I don't think there is much testing of D+Q because dasatinib is off patent. So a large trial costing tens of millions would probably bring a private company no benefits. Small non profit academic tests are probably all we can hope for.

I don't think there is a market for overseas senolytics for two reasons. The only easy to produce/obtain senolytic with some data is dasatinib + quercetin, and that can be obtained via mail, so there will never be much of a market for it at pricey overseas clinics. More expensive treatments like Senolytic CAR T cells currently cost half a million per dose to produce. Which is out of the price range of overseas clinics (and most healthcare systems).

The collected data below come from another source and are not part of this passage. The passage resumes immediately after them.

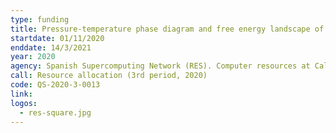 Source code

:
 ```yaml
---
type: funding
title: Pressure-temperature phase diagram and free energy landscape of carbon dioxide
startdate: 01/11/2020
enddate: 14/3/2021
year: 2020
agency: Spanish Supercomputing Network (RES). Computer resources at Calendula and technical support provided by <a href="https://www.scayle.es/"> SCAYLE</a>
call: Resource allocation (3rd period, 2020)
code: QS-2020-3-0013
link:
logos:
  - res-square.jpg
---
```


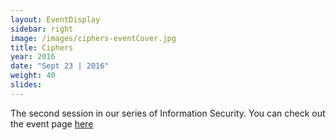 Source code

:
 ```yaml
---
layout: EventDisplay
sidebar: right
image: /images/ciphers-eventCover.jpg
title: Ciphers
year: 2016
date: "Sept 23 | 2016"
weight: 40
slides:
---
```


The second session in our series of Information Security.
You can check out the event page [here](https://www.facebook.com/events/1583027601998956/?acontext=%7B%22source%22%3A5%2C%22page_id_source%22%3A543079142411722%2C%22action_history%22%3A[%7B%22surface%22%3A%22page%22%2C%22mechanism%22%3A%22main_list%22%2C%22extra_data%22%3A%22%7B%5C%22page_id%5C%22%3A543079142411722%2C%5C%22tour_id%5C%22%3Anull%7D%22%7D]%2C%22has_source%22%3Atrue%7D)
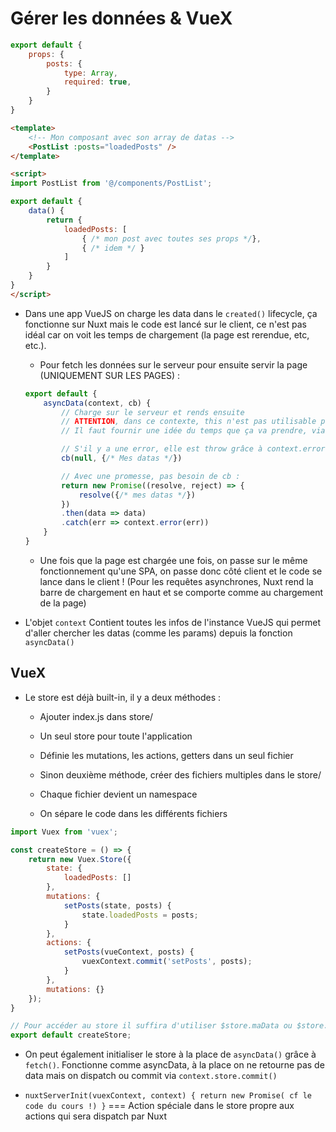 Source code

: # Gérer les données & VueX

```js
export default {
    props: {
        posts: {
            type: Array,
            required: true,
        }
    }
}
```

```html
<template>
    <!-- Mon composant avec son array de datas -->
    <PostList :posts="loadedPosts" />
</template>

<script>
import PostList from '@/components/PostList';

export default {
    data() {
        return {
            loadedPosts: [
                { /* mon post avec toutes ses props */},
                { /* idem */ }
            ]
        }
    }
}
</script>
```

* Dans une app VueJS on charge les data dans le `created()` lifecycle, ça fonctionne sur Nuxt mais le code est lancé sur le client, ce n'est pas idéal car on voit les temps de chargement (la page est rerendue, etc, etc.).
    * Pour fetch les données sur le serveur pour ensuite servir la page (UNIQUEMENT SUR LES PAGES) :
    ```js
    export default {
        asyncData(context, cb) {
            // Charge sur le serveur et rends ensuite
            // ATTENTION, dans ce contexte, this n'est pas utilisable pour accéder à l'instance de VueJS
            // Il faut fournir une idée du temps que ça va prendre, via une promesse par exemple ou via l'utilisation du cb

            // S'il y a une error, elle est throw grâce à context.error()
            cb(null, {/* Mes datas */})

            // Avec une promesse, pas besoin de cb :
            return new Promise((resolve, reject) => {
                resolve({/* mes datas */})
            })
            .then(data => data)
            .catch(err => context.error(err))
        }
    }
    ```

    * Une fois que la page est chargée une fois, on passe sur le même fonctionnement qu'une SPA, on passe donc côté client et le code se lance dans le client ! (Pour les requêtes asynchrones, Nuxt rend la barre de chargement en haut et se comporte comme au chargement de la page)

* L'objet `context` Contient toutes les infos de l'instance VueJS qui permet d'aller chercher les datas (comme les params) depuis la fonction `asyncData()`

## VueX

* Le store est déjà built-in, il y a deux méthodes :
    * Ajouter index.js dans store/
    * Un seul store pour toute l'application
    * Définie les mutations, les actions, getters dans un seul fichier

    * Sinon deuxième méthode, créer des fichiers multiples dans le store/
    * Chaque fichier devient un namespace
    * On sépare le code dans les différents fichiers

```js
import Vuex from 'vuex';

const createStore = () => {
    return new Vuex.Store({
        state: {
            loadedPosts: []
        },
        mutations: {
            setPosts(state, posts) {
                state.loadedPosts = posts;
            }
        },
        actions: {
            setPosts(vueContext, posts) {
                vuexContext.commit('setPosts', posts);
            }
        },
        mutations: {}
    });
}

// Pour accéder au store il suffira d'utiliser $store.maData ou $store.dispatch('ma fonction', this.monParam);
export default createStore;
```

* On peut également initialiser le store à la place de `asyncData()` grâce à `fetch()`. Fonctionne comme asyncData, à la place on ne retourne pas de data mais on dispatch ou commit via `context.store.commit()`

* `nuxtServerInit(vuexContext, context) { return new Promise( cf le code du cours !) }` === Action spéciale dans le store propre aux actions qui sera dispatch par Nuxt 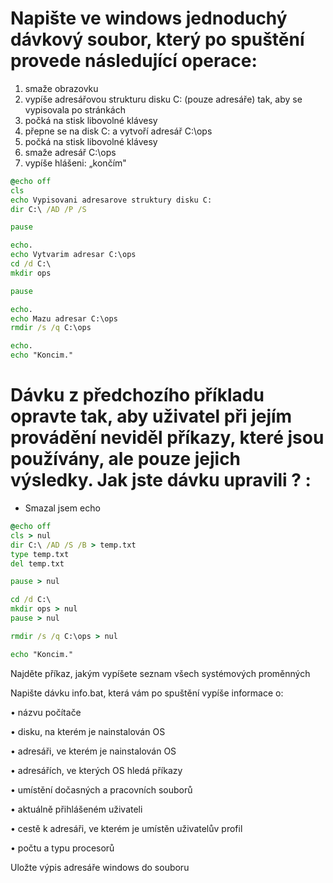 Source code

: # Napište ve windows jednoduchý dávkový soubor, který po spuštění provede následující operace:

1.   smaže obrazovku
2.   vypíše adresářovou strukturu disku C: (pouze adresáře) tak, aby se vypisovala po stránkách
3.   počká na stisk libovolné klávesy
4.   přepne se na disk C: a vytvoří adresář C:\ops
5.   počká na stisk libovolné klávesy
8.   smaže adresář C:\ops
9.   vypíše hlášeni: „končím"

```bat
@echo off
cls
echo Vypisovani adresarove struktury disku C:
dir C:\ /AD /P /S

pause

echo.
echo Vytvarim adresar C:\ops
cd /d C:\
mkdir ops

pause

echo.
echo Mazu adresar C:\ops
rmdir /s /q C:\ops

echo.
echo "Koncim."
```



# Dávku z předchozího příkladu opravte tak, aby uživatel při jejím provádění neviděl příkazy, které jsou používány, ale pouze jejich výsledky. Jak jste dávku upravili ? :

- Smazal jsem echo

```bat
@echo off
cls > nul
dir C:\ /AD /S /B > temp.txt
type temp.txt
del temp.txt

pause > nul

cd /d C:\
mkdir ops > nul
pause > nul

rmdir /s /q C:\ops > nul

echo "Koncim."
```

Najděte příkaz, jakým vypíšete seznam všech systémových proměnných

Napište dávku info.bat, která vám po spuštění vypíše informace o:

•     názvu počítače

•     disku, na kterém je nainstalován OS

•     adresáři, ve kterém je nainstalován OS

•     adresářích, ve kterých OS hledá příkazy

•     umístění dočasných a pracovních souborů

•     aktuálně přihlášeném uživateli

•     cestě k adresáři, ve kterém je umístěn uživatelův profil

•     počtu a typu procesorů

Uložte výpis adresáře windows do souboru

The article I linked to in my previous comment showed that by sticking a T cell Lymphoma canner gene under the control of the chimeric receptor, pre conditioning with chemotherapy to "make room" for the CAR T cells to expand was no longer necessary, and the initial dose of T cells needed was hundreds to thousands of times smaller. Combine this with a gene therapy to produce the T cells in the body and you might have something (a gene therapy) that an overseas clinic could handle.

https://www.genengnews.com/topics/genome-editing/enveloped-delivery-vehicles-enable-targeted-genome-engineering-of-human-cells/

You'd probably still need some compelling data from a larger human trial paid for at great expense by a private company before you could start selling your overseas treatment though.

How could small overseas clinics fund some clinical trials to get data? Maybe this model could work one day:

https://medium.com/mosaic-science/a-plutocratic-proposal-deba1f979bff

Posted by: jimofoz at February 14th, 2024 5:10 AM

Hi Barbara,

Had a big comment eaten by the spam filter. But overseas clinics need something that is not a small molecule drug like dasatinib + quercetin, as people can just mail order that from India, but also not so expensive and difficult to make as CAR T therapies. Gene therapies may be getting cheap and effective enough to hit this sweet spot soon.

An injection of a gene therapy to make CAR T cells against senescent cells might happen overseas.

Posted by: jimofoz at February 15th, 2024 4:50 AM

@jimfoz
Thanks for your answer. It seems like it did make it through the spam filter eventually. And it makes total sense.